#### Task directions:
The word "numpy" marks the lines to find; copy every such line from the data below.

Items from a data source
________________
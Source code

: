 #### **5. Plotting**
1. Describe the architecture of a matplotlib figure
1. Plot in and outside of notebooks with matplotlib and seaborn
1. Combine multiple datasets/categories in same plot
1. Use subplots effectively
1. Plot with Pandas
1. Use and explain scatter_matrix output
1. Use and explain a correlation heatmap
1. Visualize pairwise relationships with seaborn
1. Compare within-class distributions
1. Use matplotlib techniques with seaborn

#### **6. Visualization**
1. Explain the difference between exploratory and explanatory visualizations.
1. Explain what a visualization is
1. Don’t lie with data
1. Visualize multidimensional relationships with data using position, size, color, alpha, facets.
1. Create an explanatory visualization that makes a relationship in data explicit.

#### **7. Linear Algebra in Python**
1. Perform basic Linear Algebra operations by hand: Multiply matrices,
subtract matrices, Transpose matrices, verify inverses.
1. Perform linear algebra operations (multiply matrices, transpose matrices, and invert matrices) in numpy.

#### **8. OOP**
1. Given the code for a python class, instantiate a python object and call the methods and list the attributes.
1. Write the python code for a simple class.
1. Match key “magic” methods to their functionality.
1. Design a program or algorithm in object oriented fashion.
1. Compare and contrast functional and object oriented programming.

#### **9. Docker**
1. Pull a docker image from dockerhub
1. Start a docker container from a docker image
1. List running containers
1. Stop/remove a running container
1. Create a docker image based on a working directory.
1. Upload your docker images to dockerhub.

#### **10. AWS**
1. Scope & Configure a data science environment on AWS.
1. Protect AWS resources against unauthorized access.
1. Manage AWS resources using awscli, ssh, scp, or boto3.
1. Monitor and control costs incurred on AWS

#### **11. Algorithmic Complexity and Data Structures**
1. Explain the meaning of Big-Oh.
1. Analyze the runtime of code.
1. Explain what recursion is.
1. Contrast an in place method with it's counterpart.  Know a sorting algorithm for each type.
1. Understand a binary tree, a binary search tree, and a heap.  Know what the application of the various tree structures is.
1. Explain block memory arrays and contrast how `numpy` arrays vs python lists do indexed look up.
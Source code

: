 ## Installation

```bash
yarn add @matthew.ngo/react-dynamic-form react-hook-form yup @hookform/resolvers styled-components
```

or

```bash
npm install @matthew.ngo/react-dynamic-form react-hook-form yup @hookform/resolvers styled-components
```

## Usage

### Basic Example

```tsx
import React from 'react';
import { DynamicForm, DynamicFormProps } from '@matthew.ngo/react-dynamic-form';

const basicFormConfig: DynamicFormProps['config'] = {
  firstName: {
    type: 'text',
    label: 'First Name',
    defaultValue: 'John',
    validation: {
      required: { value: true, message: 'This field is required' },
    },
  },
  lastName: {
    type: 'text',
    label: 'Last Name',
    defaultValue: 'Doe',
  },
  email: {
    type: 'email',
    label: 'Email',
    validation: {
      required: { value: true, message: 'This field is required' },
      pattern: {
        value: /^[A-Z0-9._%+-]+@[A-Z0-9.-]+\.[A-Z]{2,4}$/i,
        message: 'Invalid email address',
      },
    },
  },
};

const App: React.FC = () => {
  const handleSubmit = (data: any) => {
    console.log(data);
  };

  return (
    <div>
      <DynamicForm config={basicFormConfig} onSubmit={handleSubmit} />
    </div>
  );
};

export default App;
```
________________
#### Solution:
1. Perform linear algebra operations (multiply matrices, transpose matrices, and invert matrices) in numpy.
1. Explain block memory arrays and contrast how `numpy` arrays vs python lists do indexed look up.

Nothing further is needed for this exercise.